ALLUVIONE GENOVA VIA FEREGGIANO
Furono «condizioni di opportunità» - la paura di fare brutta figura come alcuni mesi prima, quando fu dichiarata l’Allerta per una nevicata che poi non arrivò - e non di prevenzione, a guidare la scelta di non chiudere le scuole, senza la quale «almeno 5 vittime su 6 sarebbero vive»: «Vincenzi interpretò i segnali di pericolo in arrivo solo a beneficio della sua giunta, mettendo in secondo piano la sicurezza dei cittadini».

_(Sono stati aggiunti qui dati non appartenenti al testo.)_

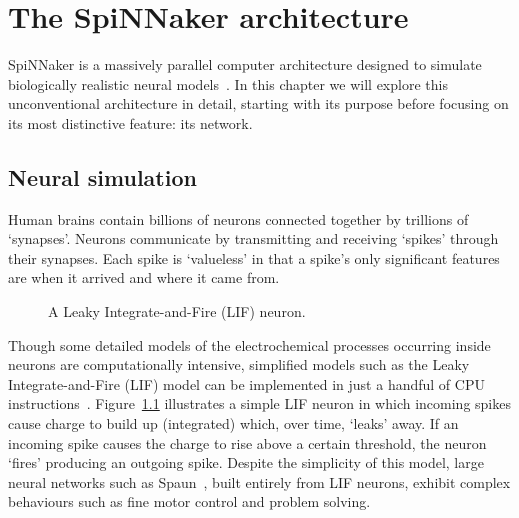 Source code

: \chapter{The SpiNNaker architecture}

	\label{sec:background}
	
	SpiNNaker is a massively parallel computer architecture designed to simulate
	biologically realistic neural models~\cite{furber07}. In this chapter we will
	explore this unconventional architecture in detail, starting with its purpose
	before focusing on its most distinctive feature: its network.
	
	
	\section{Neural simulation}
		
		Human brains contain billions of neurons connected together by trillions of
		`synapses'. Neurons communicate by transmitting and receiving `spikes'
		through their synapses. Each spike is `valueless' in that a spike's only
		significant features are when it arrived and where it came from.
		
		\begin{figure}
			\center
			
			\caption{A Leaky Integrate-and-Fire (LIF) neuron.}
			\label{fig:lif-neuron}
		\end{figure}
		
		Though some detailed models of the electrochemical processes occurring
		inside neurons are computationally intensive, simplified models such as the
		Leaky Integrate-and-Fire (LIF) model can be implemented in just a handful
		of CPU instructions~\cite{vainbrand11}. Figure~\ref{fig:lif-neuron}
		illustrates a simple LIF neuron in which incoming spikes cause charge to
		build up (integrated) which, over time, `leaks' away. If an incoming spike
		causes the charge to rise above a certain threshold, the neuron `fires'
		producing an outgoing spike. Despite the simplicity of this model, large
		neural networks such as Spaun~\cite{eliasmith12}, built entirely from LIF
		neurons, exhibit complex behaviours such as fine motor control and problem
		solving.
	
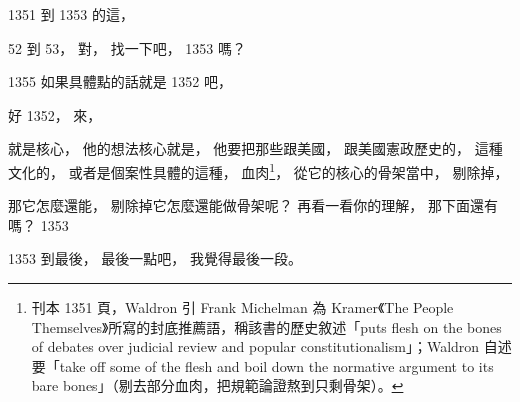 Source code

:\hypertarget{w06:cue:288}{}1351 到 1353 的這，

\hypertarget{w06:cue:289}{}52 到 53，
\hypertarget{w06:cue:290}{}對，
\hypertarget{w06:cue:291}{}找一下吧，
\hypertarget{w06:cue:292}{}1353 嗎？

\hypertarget{w06:cue:293}{}1355
\hypertarget{w06:cue:294}{}如果具體點的話就是 1352 吧，

\hypertarget{w06:cue:295}{}好 1352，
\hypertarget{w06:cue:296}{}來，

\hypertarget{w06:cue:297}{}就是核心，
\hypertarget{w06:cue:298}{}他的想法核心就是，
\hypertarget{w06:cue:299}{}他要把那些跟美國，
\hypertarget{w06:cue:300}{}跟美國憲政歷史的，
\hypertarget{w06:cue:301}{}這種文化的，
\hypertarget{w06:cue:302}{}或者是個案性具體的這種，
\hypertarget{w06:cue:303}{}血肉\footnote{刊本 1351 頁，Waldron 引 Frank Michelman 為 Kramer《The People Themselves》所寫的封底推薦語，稱該書的歷史敘述「puts flesh on the bones of debates over judicial review and popular constitutionalism」；Waldron 自述要「take off some of the flesh and boil down the normative argument to its bare bones」（剔去部分血肉，把規範論證熬到只剩骨架）。}，
\hypertarget{w06:cue:304}{}從它的核心的骨架當中，
\hypertarget{w06:cue:305}{}剔除掉，

\hypertarget{w06:cue:306}{}那它怎麼還能，
\hypertarget{w06:cue:307}{}剔除掉它怎麼還能做骨架呢？
\hypertarget{w06:cue:308}{}再看一看你的理解，
\hypertarget{w06:cue:309}{}那下面還有嗎？
\hypertarget{w06:cue:310}{}1353

\hypertarget{w06:cue:311}{}1353 到最後，
\hypertarget{w06:cue:312}{}最後一點吧，
\hypertarget{w06:cue:313}{}我覺得最後一段。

ALLUVIONE GENOVA FOTO CORRIERE
A completare il quadro accusatorio, si aggiunge anche l’atteggiamento processuale: «Di fronte alle vittime, sempre composte nel loro dolore, gli imputati Marta Vincenzi, Francesco Scidone e Gianfranco Delponte non hanno mostrato alcuna “compassione” per le sofferenze provocate ai parenti delle vittime a causa dei comportamenti gravemente imprudenti e negligenti seguiti alle scelte da loro compiute, nell’esercizio delle loro funzioni ed incarichi di garanti della protezione civile comunale. In alcuni momenti del loro esame, anzi, sono emersi atteggiamenti protervi e scevri da empatia».